**PROBLEM:**
Where does the string "This" occur in the records? Copy each line that holds it.

**PROVIDED RECORDS:**
:::

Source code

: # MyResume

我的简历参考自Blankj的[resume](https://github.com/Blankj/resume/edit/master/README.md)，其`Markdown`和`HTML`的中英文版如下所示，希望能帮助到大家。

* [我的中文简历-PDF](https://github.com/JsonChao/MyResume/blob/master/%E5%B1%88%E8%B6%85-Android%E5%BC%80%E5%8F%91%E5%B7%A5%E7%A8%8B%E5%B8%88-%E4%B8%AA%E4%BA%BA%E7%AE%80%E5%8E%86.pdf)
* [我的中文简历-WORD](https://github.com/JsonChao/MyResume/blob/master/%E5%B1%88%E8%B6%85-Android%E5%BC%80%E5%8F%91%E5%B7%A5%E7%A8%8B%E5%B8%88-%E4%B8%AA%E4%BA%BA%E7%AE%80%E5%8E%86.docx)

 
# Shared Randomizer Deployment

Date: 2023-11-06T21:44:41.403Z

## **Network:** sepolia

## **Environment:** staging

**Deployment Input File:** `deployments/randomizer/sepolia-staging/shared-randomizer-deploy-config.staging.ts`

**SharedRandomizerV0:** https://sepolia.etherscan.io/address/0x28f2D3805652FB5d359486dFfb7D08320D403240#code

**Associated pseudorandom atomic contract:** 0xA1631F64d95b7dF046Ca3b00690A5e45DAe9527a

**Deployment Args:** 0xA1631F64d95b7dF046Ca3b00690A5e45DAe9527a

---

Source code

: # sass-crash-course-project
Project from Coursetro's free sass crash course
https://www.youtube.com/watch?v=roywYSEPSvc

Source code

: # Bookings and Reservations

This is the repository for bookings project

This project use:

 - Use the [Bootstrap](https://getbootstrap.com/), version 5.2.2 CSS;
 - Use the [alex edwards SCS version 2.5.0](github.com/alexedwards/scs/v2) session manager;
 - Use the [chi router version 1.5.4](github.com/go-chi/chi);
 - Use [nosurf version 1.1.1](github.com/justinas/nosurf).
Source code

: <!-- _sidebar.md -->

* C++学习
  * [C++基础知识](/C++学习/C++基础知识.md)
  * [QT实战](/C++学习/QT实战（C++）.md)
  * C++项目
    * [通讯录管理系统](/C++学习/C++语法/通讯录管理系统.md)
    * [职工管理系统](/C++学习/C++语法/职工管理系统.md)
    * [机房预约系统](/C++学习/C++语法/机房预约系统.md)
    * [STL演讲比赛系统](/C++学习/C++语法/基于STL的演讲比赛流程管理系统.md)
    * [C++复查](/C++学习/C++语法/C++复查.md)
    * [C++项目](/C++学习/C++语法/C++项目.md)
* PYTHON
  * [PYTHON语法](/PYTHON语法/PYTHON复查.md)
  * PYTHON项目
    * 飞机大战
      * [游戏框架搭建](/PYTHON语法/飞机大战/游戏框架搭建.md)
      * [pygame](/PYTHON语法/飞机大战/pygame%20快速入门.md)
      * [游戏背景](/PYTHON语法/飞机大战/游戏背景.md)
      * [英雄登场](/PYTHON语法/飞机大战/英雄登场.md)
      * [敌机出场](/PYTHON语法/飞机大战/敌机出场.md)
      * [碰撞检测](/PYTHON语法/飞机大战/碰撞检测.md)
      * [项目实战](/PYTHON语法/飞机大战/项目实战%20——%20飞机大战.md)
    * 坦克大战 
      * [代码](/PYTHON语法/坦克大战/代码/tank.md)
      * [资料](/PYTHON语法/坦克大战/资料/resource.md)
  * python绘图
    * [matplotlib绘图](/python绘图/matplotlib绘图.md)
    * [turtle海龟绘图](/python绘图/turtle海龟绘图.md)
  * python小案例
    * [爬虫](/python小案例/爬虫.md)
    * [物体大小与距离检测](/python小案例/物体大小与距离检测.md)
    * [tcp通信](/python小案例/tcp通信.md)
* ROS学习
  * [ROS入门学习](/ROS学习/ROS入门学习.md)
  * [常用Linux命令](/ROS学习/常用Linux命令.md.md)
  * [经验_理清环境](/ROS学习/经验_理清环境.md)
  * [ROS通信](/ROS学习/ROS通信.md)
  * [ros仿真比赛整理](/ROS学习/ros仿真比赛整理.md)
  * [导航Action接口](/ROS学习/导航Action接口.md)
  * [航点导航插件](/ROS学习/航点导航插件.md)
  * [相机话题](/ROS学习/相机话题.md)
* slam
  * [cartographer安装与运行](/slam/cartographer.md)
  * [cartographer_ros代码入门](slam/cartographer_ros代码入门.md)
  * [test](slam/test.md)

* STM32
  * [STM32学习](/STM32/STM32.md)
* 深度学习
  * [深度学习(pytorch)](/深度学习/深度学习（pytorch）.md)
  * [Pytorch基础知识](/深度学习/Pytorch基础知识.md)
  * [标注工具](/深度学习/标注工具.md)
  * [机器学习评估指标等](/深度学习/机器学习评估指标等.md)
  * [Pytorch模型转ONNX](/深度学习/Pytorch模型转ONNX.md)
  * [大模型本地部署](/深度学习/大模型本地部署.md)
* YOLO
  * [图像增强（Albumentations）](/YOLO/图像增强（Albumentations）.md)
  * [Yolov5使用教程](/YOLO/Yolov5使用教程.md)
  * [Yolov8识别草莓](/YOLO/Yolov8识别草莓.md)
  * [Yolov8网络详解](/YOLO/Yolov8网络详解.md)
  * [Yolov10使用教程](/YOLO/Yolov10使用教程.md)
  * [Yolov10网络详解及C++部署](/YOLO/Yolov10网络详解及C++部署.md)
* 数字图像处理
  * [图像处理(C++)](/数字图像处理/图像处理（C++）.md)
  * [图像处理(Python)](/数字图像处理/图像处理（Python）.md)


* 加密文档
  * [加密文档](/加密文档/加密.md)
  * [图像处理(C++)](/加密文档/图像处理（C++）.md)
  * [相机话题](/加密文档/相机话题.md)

:::

**COMPLETED TASK:**
This is the repository for bookings project
This project use:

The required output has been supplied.